Infraroodtelescopen gebruiken in wezen dezelfde componenten en volgen dezelfde principes als telescopen voor zichtbaar licht; namelijk, een combinatie van lenzen en spiegels verzamelt en focust straling op een detector of detectoren, waarvan de gegevens door de computer worden omgezet in bruikbare informatie. De detectoren zijn meestal een verzameling gespecialiseerde solid-state digitale apparaten: het meest gebruikte materiaal hiervoor is de supergeleiderlegering HgCdTe (kwik-cadmiumtelluride). Om besmetting door omringende warmtebronnen te voorkomen, moeten de detectoren worden gekoeld door een cryogeen zoals vloeibare stikstof of helium tot temperaturen die het absolute nulpunt naderen; de Spitzer Space Telescope, die bij zijn lancering in 2003 de grootste in de ruimte gebaseerde infraroodtelescoop ooit was, wordt gekoeld tot -273 C en volgt een innovatieve aardse heliocentrische baan waarbij het de gereflecteerde en inheemse warmte van de Aarde.

Types

Waterdamp in de atmosfeer van de aarde absorbeert de meeste infraroodstraling uit de ruimte, dus infraroodtelescopen op de grond moeten op grote hoogte en in een droge omgeving worden geplaatst om effectief te zijn; de observatoria in Mauna Kea, Hawaii, bevinden zich op een hoogte van 4205 m.
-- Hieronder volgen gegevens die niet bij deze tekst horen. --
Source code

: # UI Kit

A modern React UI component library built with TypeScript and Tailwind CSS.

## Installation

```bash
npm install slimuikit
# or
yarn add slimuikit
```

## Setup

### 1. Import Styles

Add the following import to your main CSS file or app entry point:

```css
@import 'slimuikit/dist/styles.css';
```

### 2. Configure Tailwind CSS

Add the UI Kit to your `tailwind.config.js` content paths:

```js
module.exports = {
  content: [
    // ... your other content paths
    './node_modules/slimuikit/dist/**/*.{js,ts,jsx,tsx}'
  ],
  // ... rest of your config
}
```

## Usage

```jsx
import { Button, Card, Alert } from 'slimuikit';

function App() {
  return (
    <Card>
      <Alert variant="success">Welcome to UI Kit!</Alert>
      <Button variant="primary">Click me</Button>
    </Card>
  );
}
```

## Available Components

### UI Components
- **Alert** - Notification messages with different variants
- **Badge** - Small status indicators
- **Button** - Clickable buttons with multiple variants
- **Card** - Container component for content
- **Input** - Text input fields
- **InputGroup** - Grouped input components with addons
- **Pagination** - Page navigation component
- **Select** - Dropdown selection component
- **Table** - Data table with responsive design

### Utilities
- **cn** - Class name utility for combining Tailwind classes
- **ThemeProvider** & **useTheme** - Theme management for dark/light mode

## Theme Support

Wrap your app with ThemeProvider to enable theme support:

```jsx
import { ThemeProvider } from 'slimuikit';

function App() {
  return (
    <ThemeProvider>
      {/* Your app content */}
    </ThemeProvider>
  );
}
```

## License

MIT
Atmosferische effecten worden verminderd door telescopen op hoogvliegende vliegtuigen te monteren, een techniek die met succes werd gebruikt op de Kuiper Airborne Observatory (KAO), die van 1974 tot 1995 actief was. De effecten van atmosferische waterdamp worden natuurlijk volledig geƫlimineerd in telescopen in de ruimte; net als bij optische telescopen is de ruimte de ideale locatie om infrarode astronomische waarnemingen te doen. De eerste orbitale infraroodtelescoop, de Infrared Astronomy Satellite (IRAS), gelanceerd in 1983, verhoogde de bekende astronomische catalogus met ongeveer 70 procent.

Toepassingen

Infraroodtelescopen kunnen objecten detecteren die te koud en daarom te zwak zijn om in zichtbaar licht te worden waargenomen, zoals planeten, sommige nevels en bruine dwergsterren. Ook heeft infraroodstraling langere golflengten dan zichtbaar licht, wat betekent dat het door astronomisch gas en stof kan gaan zonder te worden verstrooid. Zo kunnen objecten en gebieden die aan het zicht onttrokken zijn in het zichtbare spectrum, inclusief het centrum van de Melkweg, in het infrarood worden waargenomen.

Vroeg heelal

De voortdurende uitdijing van het universum resulteert in het roodverschuivingsfenomeen, dat ervoor zorgt dat straling van een stellair object steeds langere golflengten heeft naarmate het object verder van de aarde verwijderd is. Dus tegen de tijd dat het de aarde bereikt, is veel van het zichtbare licht van verre objecten verschoven naar het infrarood en kan het worden gedetecteerd door infraroodtelescopen. Wanneer deze straling van zeer verre bronnen komt, heeft het zo lang geduurd om de aarde te bereiken dat het was voor het eerst uitgezonden in het vroege heelal en geeft zo inzicht in deze vitale periode van astronomische geschiedenis.